In other words, at any moment of time we have inherited an immense body of knowledge demonstrating the past’s leading to the present. We have seen the days and nights of the past led slowly and seemingly incontrovertibly to the present. With that knowledge we’ve gained/inherited/been interpolated by the conviction that the present’s coming to be was a result of a thousand factors leading to this moment. That knowledge and/or conviction is a powerful narcotic that makes an alternate past—what’s more, the possibility that we could be wrong about the past—nearly unthinkable.
Think of the expression, hindsight is 20/20. On the one hand, this means the same as saying, it’s always the last place that you look. The point of this pleonasm is that you don’t keep looking after you’ve found what you’re seeking; therefore, where you find it will always be the last place you look. There is nothing mysterious about this statement, although it does have a certain valence that sounds like and is destiny or fate.
On the other hand, hindsight is 20/20 because no one (or rather most of us) claims that they know less now that they did before. From the present the patterns in the past that led to the present seems inalterable. Each passing day has confirmed the causal chain that is the past repeatedly. Why is 45 this person rather than that? Because of this and n other conditions.
At this point I can confess that in part my interest in this notion comes from having recently led a reading group through Thomas Kuhn’s Structure of Scientific Revolutions. Science has this same problem that I have above called presentism, although for science the problem is epistemological in another sense.
For us presentism is an epistemological problem because it shapes how we know what we know. But for science presentism is also epistemological, although in a distinct sense, because science recognizes its past “discoveries” as the building blocks that lead to the present. Moreover, this is the narrative that science tells/consoles itself with each night it encounters what seems like another failure. Science is ontologically invested in its movement from the past.
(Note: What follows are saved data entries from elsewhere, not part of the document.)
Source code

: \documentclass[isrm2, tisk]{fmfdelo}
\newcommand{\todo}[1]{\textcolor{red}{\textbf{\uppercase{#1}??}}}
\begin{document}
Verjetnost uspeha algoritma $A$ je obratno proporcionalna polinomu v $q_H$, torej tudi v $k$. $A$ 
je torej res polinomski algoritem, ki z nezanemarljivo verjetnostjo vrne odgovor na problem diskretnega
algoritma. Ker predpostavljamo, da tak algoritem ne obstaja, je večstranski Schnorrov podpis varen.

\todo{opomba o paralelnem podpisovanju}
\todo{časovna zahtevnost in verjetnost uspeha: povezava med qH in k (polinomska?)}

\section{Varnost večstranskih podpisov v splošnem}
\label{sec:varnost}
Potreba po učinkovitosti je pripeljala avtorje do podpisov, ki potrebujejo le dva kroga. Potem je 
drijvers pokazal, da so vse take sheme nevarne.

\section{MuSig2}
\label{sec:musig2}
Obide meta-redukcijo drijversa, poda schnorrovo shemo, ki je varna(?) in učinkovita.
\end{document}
Yet at the same time, were science to engage in genuine reflection (something which had neither the propensity for or inclination to), it would be forced to admit that at each its “advances” reveal the shortcomings if not misprisions of earlier scientific paradigms. Such reflection requires the disavowal of each previous paradigm if the scientist is to say this is true and concurrently say that is false. But the consequence of this disavowal is that the scientist ends up claiming that he is doing science, but not that the previous paradigm-researcher was. So the story of science gets shorter on each telling.
That is what we call a paradox.
By presentism I mean how the values and knowledge of the present create the conditions according to which the past is understood. In other words, presentism is a historical prejudice. But to merely call it a historical prejudice is again failing to appreciate how fundamental this power is.
I write this on November 8th, the day after Biden has been announced the winner of the 2020 United States presidential contest
Quod erat demonstratum. A phrase that Spinoza used like it was going out of style throughout his work but especially in the Ethics, his posthumously published masterpiece that transformed all of philosophy. The phrase means, which is what was demonstrated.